NEW YORK—Every drawing begins with a line. The first lines determine the boundaries of the objects. Then, shading suggests three-dimensionality.
Some artists obscure all traces of these foundational lines with shading. Others, like Steven Assael, allow line and shape to play off and enhance each other.
“I try never to erase my lines. I don’t think of anything as a mistake but as a point of departure,” he said.
A prominent feature of his drawings is a heightened sense of light and shadow. Using graphite and crayon, he builds silky, burnished darks. Then, using an eraser, a razor blade, or sometimes his fingernail, he scratches out stray hairs that catch the light or metallic threads that run through a flowing shirt.
The results are drawings full of texture. From lace and diaphanous wedding veils to knits and denim, all are studiously rendered. One of Assael’s specialties is wild, windswept, bushy hair. The dark, long locks of Julie, a repeat sitter for Assael, offer him hours of study.
The New York-based artist studied at the Pratt Institute in Brooklyn in the ’70s. He currently teaches at the School of Visual Arts and at The New York Academy of Art.
His drawings are represented in the permanent collections of the Metropolitan Museum of Art, the Art Institute of Chicago, the Columbus Museum of Art, and other public and private collections.
Twenty-three of Assael’s new drawings featuring contemporary men and women are exhibited at New York’s Forum Gallery until Feb. 1.
Externalizing the Internal
In Assael’s drawings, the sitters’ attitudes and personalities reveal themselves through their gazes and poses. Nudes are candid rather than idealized (blemishes on thighs, farmer’s tans, pubic hair) without being voyeuristic.
This feeling develops naturally from the way Assael thinks of his work.
“The inner personage I try to capture is pretext and subtext. Pretext is the outer persona we create, like a businessman’s business suit—a manufactured persona. Then underneath that, there’s an individual persona that we shelter,” he said. “When I paint a person over time, I create a relaxed setting, try to think of my sitter in a dignified way. It creates an easy and comfortable atmosphere.”
The ease of being that the sitters seem to exude allows us to relate to them as a neighbor, a remembered high school classmate, or the local mechanic.
Assael likens a sitter to an actor. As the metaphorical director, he can have a vision, but he cannot control the outcome of a performance any more than he can force serendipity. In the give and take between “actor” and “director,” sometimes the artist shows himself in an unconscious revelation that manifests in the spirit of the work.
Other times, “having a strong actor can change everything; it can steer the narrative in one direction over another,” Assael wrote in a description of his methodology. “These moments embody the fullness of an experience; the advantage working from life is in the representation of what is expected or unexpected through this sequence of events.”
Working from photographs doesn’t allow chance to enter the process, he said.

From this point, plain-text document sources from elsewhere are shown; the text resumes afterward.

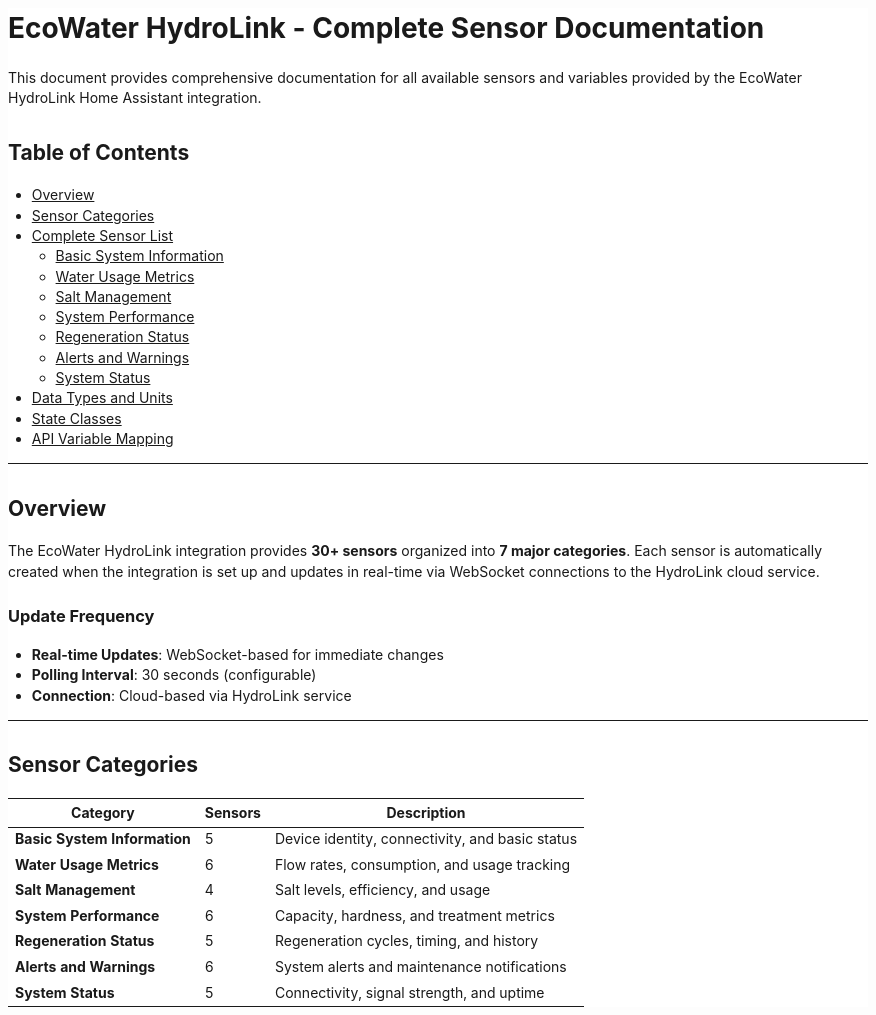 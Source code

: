 # EcoWater HydroLink - Complete Sensor Documentation

This document provides comprehensive documentation for all available sensors and variables provided by the EcoWater HydroLink Home Assistant integration.

## Table of Contents

- [Overview](#overview)
- [Sensor Categories](#sensor-categories)
- [Complete Sensor List](#complete-sensor-list)
  - [Basic System Information](#basic-system-information)
  - [Water Usage Metrics](#water-usage-metrics)
  - [Salt Management](#salt-management)
  - [System Performance](#system-performance)
  - [Regeneration Status](#regeneration-status)
  - [Alerts and Warnings](#alerts-and-warnings)
  - [System Status](#system-status)
- [Data Types and Units](#data-types-and-units)
- [State Classes](#state-classes)
- [API Variable Mapping](#api-variable-mapping)

---

## Overview

The EcoWater HydroLink integration provides **30+ sensors** organized into **7 major categories**. Each sensor is automatically created when the integration is set up and updates in real-time via WebSocket connections to the HydroLink cloud service.

### Update Frequency
- **Real-time Updates**: WebSocket-based for immediate changes
- **Polling Interval**: 30 seconds (configurable)
- **Connection**: Cloud-based via HydroLink service

---

## Sensor Categories

| Category | Sensors | Description |
|----------|---------|-------------|
| **Basic System Information** | 5 | Device identity, connectivity, and basic status |
| **Water Usage Metrics** | 6 | Flow rates, consumption, and usage tracking |
| **Salt Management** | 4 | Salt levels, efficiency, and usage |
| **System Performance** | 6 | Capacity, hardness, and treatment metrics |
| **Regeneration Status** | 5 | Regeneration cycles, timing, and history |
| **Alerts and Warnings** | 6 | System alerts and maintenance notifications |
| **System Status** | 5 | Connectivity, signal strength, and uptime |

Chance is precisely what brings most of Assael’s sitters through his studio door.
“I don’t consciously look for a certain type of person,” he said. “A few times people came into my studio without me even knowing who they were.”
Once, a woman with a baby in a basket walked right past him and into his studio. He drew her, and all sorts of people, “from club kids to firemen,” whom he met through a chain reaction of connections.
“There are no models,” he wrote. “Even [hired] models are never taken as models. Everyone is everyone, unique, and alike. … I personally love people even with their tragic faults. We are the most interesting subject in the universe. The ‘figure’ or ‘portrait’ is only an extension of those feelings for me.”
The Power of Suggestion
Assael’s reclining nudes rest on white paper and a few lines that tether them onto a couch or bed in our minds. If not for those few light, expertly placed lines, figures would seem to pop from the page and float in space.
Assael’s treatment of negative space is as interesting and calculated as his treatment of the subject. Sometimes a figure stretches to fill the paper from elbow to toe, as in “Reclining Figure Resting on Arm.” At other times, it sits off-center, leaving white space for us to fill with our imaginations.
What’s missing draws more attention to what’s there. “An area that’s of interest will get more developed as I go, whereas other areas get more subdued,” he said.
In “Ava,” the model’s elegant profile stands out from a mass of curls à la Julia Roberts in “Pretty Woman.” Among that immense area of texture is the simple line formed by nose, lips, chin—highlighted by light from an invisible but certain window.
In nearly every drawing we are able to “see” more than what’s shown—plush couch cushions as represented by a few kitten whisker lines, or an upturned collar where a woman’s hair suddenly ends.
Assael’s ability to convey an artistic vision without micromanaging a drawing’s development allows the sitter, and ultimately the viewer, to fill in the blanks. It’s what makes his drawings so emotionally engaging.